Inspiration

Lon­don—If I have my time-zone cal­cu­la­tions right, then as I lay ensconced and asleep in my com­fort­able bed, peo­ple were dying in Lon­don. By now this is news to no one, I’m sure.

I don’t know what to say. I just don’t know.


Here at home—I’ve been struck by the Inspi­ra­tion Fairy (or maybe I should call her my muse, or maybe it’s even Ter­ry Pratch­et­t’s Inspi­ra­tion Par­ti­cles at work). Of all things, a Dil­bert car­toon plant­ed the seed of a sto­ry in my head. In it, Alice tells Asok that “Now I have to kill you.” Asok, a Hin­du (I think), says, “Please do. Rein­car­na­tion is my only hope.”

And I was off and run­ning. Here’s the first bit, writ­ten at lunch hour:

The entrance to the bar­do was a baroque arch, a sin­gle mas­sive piece of san­dal­wood carved near­ly fil­i­gree-thin with inset images: goat-foot­ed satyrs, ravens in flight, sauvastikas and man­jis, entwined ser­pents, fat cherubs of the Renais­sance, caper­ing mon­keys, a sin­gle mas­sive ele­phant with a bro­ken tusk, and a seem­ing infin­i­ty of oth­er signs and sym­bols, wrap­ping around and over each oth­er in a gestalt that was def­i­nite­ly more than the sum of its parts. It burned, too, burned with a flame that did not con­sume, but mere­ly hov­ered above the sur­face of the wood like the breath of some lost angel.

She passed through the arch, and from one instant to the next her mem­o­ries fell away from her, burned by that white-hot flame. All she had known, all she had been, float­ed away as ash, car­ried up and up on the ris­ing air, into the bright blue sky. All that was left was the knowl­edge that she was dead.

A line of peo­ple stretched long before her and (cran­ing her head around) behind her too. Were they all dead? she won­dered. But of course they were. If they weren’t, how had they come here, and why?

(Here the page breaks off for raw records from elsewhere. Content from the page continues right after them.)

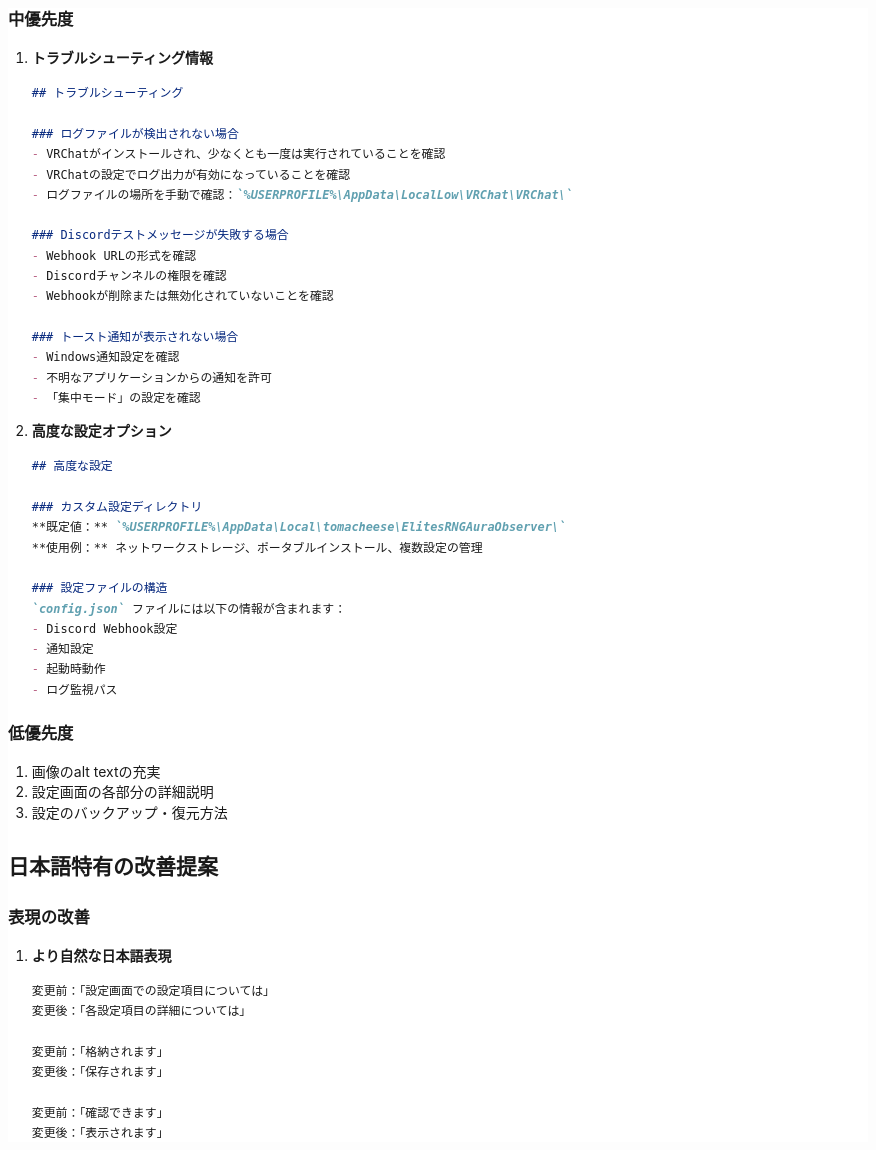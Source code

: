### 中優先度
1. **トラブルシューティング情報**
   ```markdown
   ## トラブルシューティング
   
   ### ログファイルが検出されない場合
   - VRChatがインストールされ、少なくとも一度は実行されていることを確認
   - VRChatの設定でログ出力が有効になっていることを確認
   - ログファイルの場所を手動で確認：`%USERPROFILE%\AppData\LocalLow\VRChat\VRChat\`
   
   ### Discordテストメッセージが失敗する場合
   - Webhook URLの形式を確認
   - Discordチャンネルの権限を確認
   - Webhookが削除または無効化されていないことを確認
   
   ### トースト通知が表示されない場合
   - Windows通知設定を確認
   - 不明なアプリケーションからの通知を許可
   - 「集中モード」の設定を確認
   ```

2. **高度な設定オプション**
   ```markdown
   ## 高度な設定
   
   ### カスタム設定ディレクトリ
   **既定値：** `%USERPROFILE%\AppData\Local\tomacheese\ElitesRNGAuraObserver\`
   **使用例：** ネットワークストレージ、ポータブルインストール、複数設定の管理
   
   ### 設定ファイルの構造
   `config.json` ファイルには以下の情報が含まれます：
   - Discord Webhook設定
   - 通知設定
   - 起動時動作
   - ログ監視パス
   ```

### 低優先度
1. 画像のalt textの充実
2. 設定画面の各部分の詳細説明
3. 設定のバックアップ・復元方法

## 日本語特有の改善提案

### 表現の改善
1. **より自然な日本語表現**
   ```markdown
   変更前：「設定画面での設定項目については」
   変更後：「各設定項目の詳細については」
   
   変更前：「格納されます」
   変更後：「保存されます」
   
   変更前：「確認できます」
   変更後：「表示されます」
   ```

She tried to remem­ber dying, but it was gone, float­ing with the ash of all her mem­o­ries, gone, gone, gone against the sun-bright sky.

So far it has two pos­si­ble titles: “The Ash of Mem­o­ry” or “The World Beyond The World”.

It’s not the first time I’ve done a sto­ry about rein­car­na­tion, I know, but hey. It’s a dif­fer­ent angle, and I hope to do some­thing inter­est­ing with it.

On anoth­er note: I real­ly have to get into this whole blog­ging idea. Force myself, even when I don’t feel like it, to sit down and do an entry a night. Find some­thing inter­est­ing to say, about anything.

I guess maybe my prob­lem is, I’m self-con­scious. And maybe blog­ging isn’t exact­ly the activ­i­ty of choice for an introvert…


Oh yeah… Asi­mov’s SF reject­ed “Out­side, Look­ing In”. So on to the next one. F&SF, I think. (I know, Doug, I know.)

One thought on “Inspiration

  1. Don’t you love Asi­mov’s rejec­tion let­ter? For sheer fart-in-your face bad­ness, it’s a corker.

    Your snip­pet remind­ed me, I don’t know why, of the begin­ning to Niv­en & Pour­nelle’s Infer­no. Nowa­days, all I can remem­ber from that book is that they snark­i­ly stuck Von­negut in hell with a tomb­stone, “So It Goes”.